Action item
When the line containing "description: html2json,json2html" appears in the data below, begin copying there and stop only after the line containing "- [Требования к содержанию](#требования-к-содержанию)".

Records shown
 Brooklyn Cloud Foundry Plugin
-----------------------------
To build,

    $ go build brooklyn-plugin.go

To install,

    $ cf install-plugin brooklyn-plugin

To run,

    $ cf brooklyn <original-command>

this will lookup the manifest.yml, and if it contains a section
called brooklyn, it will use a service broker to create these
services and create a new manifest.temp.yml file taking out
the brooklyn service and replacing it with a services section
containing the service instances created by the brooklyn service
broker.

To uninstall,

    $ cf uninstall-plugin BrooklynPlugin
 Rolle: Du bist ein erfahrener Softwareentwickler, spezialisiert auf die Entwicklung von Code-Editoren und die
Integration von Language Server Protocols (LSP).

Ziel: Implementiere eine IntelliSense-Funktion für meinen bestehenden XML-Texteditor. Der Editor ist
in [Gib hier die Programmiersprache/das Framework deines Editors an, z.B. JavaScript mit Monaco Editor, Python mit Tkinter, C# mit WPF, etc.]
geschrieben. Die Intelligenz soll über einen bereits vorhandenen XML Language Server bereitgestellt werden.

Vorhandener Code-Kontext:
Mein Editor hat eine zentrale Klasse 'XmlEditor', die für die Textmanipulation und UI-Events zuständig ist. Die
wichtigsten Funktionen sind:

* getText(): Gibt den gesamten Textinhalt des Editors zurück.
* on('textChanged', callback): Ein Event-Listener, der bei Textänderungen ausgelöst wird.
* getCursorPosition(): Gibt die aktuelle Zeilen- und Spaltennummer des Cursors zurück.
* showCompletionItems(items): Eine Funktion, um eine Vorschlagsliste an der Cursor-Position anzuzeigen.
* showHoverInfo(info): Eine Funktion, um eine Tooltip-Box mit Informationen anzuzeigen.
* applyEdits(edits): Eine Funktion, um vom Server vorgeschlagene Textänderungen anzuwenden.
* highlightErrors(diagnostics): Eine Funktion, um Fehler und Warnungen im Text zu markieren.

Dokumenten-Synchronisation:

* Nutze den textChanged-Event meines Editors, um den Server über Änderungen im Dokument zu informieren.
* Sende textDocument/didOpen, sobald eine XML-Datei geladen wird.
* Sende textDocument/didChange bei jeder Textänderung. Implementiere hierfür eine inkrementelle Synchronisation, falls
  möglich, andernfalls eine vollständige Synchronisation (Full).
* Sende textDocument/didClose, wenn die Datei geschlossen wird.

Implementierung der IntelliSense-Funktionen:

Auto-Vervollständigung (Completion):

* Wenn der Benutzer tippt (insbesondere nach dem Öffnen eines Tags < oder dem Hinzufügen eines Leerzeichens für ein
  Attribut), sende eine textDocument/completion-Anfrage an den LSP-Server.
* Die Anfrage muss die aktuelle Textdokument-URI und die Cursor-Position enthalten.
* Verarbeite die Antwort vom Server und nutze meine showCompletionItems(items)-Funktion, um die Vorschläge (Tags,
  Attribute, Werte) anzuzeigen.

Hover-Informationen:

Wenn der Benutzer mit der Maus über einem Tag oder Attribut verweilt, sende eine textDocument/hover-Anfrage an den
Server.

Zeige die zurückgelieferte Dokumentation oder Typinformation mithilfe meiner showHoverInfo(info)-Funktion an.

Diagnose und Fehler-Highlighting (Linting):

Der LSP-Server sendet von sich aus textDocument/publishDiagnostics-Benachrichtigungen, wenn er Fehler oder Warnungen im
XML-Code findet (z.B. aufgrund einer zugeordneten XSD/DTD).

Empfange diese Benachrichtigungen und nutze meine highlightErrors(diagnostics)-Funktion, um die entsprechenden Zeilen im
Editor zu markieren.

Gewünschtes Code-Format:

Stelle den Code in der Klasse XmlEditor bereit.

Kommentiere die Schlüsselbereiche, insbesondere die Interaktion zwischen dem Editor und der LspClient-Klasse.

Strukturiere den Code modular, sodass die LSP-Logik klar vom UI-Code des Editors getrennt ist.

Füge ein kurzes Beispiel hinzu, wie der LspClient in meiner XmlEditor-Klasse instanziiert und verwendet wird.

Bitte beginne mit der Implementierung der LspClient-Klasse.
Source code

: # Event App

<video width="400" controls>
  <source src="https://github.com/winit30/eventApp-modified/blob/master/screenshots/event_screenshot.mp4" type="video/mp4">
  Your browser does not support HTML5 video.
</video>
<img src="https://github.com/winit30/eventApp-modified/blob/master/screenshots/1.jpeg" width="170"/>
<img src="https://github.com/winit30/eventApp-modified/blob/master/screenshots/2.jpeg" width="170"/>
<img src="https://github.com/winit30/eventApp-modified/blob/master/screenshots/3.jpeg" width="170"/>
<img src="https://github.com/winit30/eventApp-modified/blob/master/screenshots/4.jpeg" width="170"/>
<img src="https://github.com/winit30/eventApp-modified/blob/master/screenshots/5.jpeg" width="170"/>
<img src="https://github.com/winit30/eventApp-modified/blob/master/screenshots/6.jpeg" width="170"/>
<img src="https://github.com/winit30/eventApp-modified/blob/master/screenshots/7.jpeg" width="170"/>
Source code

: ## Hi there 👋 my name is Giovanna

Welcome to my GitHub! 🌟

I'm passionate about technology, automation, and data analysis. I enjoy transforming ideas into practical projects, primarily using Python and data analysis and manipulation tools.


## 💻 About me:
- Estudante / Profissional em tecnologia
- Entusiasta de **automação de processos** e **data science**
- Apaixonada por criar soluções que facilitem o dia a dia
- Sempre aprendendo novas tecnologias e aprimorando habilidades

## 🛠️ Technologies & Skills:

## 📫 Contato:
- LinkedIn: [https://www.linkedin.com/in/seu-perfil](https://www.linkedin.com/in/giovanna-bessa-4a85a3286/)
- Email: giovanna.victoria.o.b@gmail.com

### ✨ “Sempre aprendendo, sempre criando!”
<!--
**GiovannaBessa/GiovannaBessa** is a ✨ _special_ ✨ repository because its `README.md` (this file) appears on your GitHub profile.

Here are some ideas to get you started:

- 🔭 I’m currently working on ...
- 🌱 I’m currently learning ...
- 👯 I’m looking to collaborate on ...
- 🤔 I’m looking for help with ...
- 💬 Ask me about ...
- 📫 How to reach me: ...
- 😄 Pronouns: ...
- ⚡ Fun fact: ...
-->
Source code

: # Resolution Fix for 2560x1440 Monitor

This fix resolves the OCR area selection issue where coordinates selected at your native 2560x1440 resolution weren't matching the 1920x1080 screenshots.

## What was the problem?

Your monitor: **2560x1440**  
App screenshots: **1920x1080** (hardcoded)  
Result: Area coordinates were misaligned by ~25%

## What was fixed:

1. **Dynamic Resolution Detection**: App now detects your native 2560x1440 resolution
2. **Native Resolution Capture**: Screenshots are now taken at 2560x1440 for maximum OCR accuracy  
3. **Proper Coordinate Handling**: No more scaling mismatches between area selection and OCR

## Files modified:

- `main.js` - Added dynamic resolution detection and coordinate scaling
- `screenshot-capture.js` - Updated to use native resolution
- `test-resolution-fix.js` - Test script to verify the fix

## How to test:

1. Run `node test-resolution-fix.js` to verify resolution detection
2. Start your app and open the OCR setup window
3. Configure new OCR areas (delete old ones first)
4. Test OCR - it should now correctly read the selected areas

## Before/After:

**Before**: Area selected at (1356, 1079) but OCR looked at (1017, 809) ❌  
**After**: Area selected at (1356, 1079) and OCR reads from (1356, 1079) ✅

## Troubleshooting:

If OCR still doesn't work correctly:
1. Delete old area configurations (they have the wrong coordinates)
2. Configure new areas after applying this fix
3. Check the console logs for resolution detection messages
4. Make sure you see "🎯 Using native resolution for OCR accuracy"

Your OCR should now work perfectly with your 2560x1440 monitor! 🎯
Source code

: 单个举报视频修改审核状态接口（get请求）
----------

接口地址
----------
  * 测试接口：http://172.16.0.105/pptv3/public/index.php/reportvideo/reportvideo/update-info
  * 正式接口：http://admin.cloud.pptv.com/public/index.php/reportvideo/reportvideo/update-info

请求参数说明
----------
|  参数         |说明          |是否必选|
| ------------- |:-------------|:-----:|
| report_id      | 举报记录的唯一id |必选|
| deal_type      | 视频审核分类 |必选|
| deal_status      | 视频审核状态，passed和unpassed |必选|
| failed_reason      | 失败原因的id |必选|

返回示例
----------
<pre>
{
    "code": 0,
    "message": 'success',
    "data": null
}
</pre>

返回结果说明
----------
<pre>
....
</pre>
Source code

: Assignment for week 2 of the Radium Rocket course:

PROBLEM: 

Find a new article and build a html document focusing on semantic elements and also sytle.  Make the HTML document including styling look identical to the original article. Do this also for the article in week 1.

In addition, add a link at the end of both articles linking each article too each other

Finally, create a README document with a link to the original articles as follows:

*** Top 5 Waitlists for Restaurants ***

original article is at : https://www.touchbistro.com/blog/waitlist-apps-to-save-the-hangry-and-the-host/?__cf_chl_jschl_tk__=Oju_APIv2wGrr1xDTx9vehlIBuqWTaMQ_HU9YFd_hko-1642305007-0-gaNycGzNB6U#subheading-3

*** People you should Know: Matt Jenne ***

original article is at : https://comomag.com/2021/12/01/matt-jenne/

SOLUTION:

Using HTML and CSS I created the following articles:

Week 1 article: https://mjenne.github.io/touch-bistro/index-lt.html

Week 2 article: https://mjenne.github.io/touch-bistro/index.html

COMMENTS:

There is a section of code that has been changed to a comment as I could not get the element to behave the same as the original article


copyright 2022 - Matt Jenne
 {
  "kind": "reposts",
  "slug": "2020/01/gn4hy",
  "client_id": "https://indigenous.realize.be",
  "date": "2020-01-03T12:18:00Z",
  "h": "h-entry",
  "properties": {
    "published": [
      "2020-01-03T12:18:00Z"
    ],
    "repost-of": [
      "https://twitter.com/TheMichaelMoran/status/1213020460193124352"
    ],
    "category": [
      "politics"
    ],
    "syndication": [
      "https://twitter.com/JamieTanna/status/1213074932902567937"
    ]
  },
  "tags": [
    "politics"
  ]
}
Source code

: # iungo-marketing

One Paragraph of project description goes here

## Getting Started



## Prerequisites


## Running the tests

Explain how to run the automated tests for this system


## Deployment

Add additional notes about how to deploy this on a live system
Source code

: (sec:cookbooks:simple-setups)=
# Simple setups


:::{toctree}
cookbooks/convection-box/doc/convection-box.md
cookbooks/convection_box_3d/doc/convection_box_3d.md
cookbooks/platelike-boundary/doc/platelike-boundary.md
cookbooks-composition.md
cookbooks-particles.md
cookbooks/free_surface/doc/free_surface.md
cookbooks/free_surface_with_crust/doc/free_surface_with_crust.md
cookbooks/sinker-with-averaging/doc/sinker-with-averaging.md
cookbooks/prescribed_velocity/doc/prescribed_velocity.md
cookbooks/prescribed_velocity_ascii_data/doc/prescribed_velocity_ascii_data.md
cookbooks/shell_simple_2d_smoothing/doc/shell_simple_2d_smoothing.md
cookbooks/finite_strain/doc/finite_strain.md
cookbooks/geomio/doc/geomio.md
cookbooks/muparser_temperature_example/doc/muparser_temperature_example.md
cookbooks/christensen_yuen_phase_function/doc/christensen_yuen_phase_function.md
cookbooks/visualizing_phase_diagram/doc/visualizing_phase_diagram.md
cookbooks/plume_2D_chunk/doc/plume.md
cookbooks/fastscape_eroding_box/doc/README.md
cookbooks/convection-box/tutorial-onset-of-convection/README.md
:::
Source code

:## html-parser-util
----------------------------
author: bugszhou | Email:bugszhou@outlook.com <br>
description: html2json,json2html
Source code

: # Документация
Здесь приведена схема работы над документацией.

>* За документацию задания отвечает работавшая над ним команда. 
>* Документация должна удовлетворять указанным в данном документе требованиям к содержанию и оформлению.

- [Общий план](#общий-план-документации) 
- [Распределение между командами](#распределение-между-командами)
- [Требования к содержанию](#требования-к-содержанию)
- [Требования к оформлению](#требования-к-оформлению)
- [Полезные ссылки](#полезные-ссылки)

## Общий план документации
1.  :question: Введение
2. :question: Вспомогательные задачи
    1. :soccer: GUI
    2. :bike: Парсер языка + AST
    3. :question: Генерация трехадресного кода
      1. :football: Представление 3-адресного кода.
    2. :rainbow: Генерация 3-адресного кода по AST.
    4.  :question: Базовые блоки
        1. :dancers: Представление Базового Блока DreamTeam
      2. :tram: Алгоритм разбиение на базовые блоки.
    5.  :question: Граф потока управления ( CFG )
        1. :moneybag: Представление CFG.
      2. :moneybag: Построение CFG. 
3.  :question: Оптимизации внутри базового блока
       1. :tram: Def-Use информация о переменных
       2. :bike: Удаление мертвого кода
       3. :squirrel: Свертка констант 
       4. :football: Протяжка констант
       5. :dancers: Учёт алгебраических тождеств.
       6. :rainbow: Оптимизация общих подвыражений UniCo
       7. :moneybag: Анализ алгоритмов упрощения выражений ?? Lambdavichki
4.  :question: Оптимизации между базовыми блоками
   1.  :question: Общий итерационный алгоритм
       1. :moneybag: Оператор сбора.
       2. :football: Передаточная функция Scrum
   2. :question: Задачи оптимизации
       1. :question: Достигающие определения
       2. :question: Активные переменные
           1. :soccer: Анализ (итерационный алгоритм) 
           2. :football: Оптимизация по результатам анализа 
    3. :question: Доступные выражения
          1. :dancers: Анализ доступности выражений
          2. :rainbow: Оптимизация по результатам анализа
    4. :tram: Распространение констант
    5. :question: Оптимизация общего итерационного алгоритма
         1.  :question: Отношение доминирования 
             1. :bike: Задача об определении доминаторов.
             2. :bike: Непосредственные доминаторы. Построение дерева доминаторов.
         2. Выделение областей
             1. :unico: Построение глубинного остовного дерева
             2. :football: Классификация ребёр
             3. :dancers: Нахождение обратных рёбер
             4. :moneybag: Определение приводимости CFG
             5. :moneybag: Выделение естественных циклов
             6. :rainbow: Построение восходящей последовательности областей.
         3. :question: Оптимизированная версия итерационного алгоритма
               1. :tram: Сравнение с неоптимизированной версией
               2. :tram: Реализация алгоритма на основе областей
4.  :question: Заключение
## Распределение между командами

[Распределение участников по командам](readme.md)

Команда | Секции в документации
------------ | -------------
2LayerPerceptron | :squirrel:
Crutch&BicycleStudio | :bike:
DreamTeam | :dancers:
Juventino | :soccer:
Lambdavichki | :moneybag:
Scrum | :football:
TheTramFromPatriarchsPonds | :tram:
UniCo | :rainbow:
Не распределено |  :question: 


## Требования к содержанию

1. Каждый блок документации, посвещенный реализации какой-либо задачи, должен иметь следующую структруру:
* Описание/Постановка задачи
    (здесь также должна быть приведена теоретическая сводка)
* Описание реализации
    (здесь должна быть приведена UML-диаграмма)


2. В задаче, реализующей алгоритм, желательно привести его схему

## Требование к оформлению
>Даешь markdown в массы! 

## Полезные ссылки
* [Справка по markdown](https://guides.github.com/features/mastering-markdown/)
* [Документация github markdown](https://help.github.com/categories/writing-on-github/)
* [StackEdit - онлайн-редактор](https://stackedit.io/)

Answer for the task
description: html2json,json2html
Source code

: # Документация
Здесь приведена схема работы над документацией.

>* За документацию задания отвечает работавшая над ним команда. 
>* Документация должна удовлетворять указанным в данном документе требованиям к содержанию и оформлению.

- [Общий план](#общий-план-документации) 
- [Распределение между командами](#распределение-между-командами)
- [Требования к содержанию](#требования-к-содержанию)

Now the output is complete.